Each record needs to be echoed exactly; can you do that?

Collection entries

# # # # # # #

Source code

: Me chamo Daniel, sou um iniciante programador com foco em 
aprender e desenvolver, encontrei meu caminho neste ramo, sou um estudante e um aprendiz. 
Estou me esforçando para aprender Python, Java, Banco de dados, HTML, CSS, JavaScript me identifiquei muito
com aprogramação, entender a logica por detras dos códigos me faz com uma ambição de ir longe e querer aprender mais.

# # # # # # #

*Reply:*
Source code

: Me chamo Daniel, sou um iniciante programador com foco em 
aprender e desenvolver, encontrei meu caminho neste ramo, sou um estudante e um aprendiz. 
Estou me esforçando para aprender Python, Java, Banco de dados, HTML, CSS, JavaScript me identifiquei muito
com aprogramação, entender a logica por detras dos códigos me faz com uma ambição de ir longe e querer aprender mais.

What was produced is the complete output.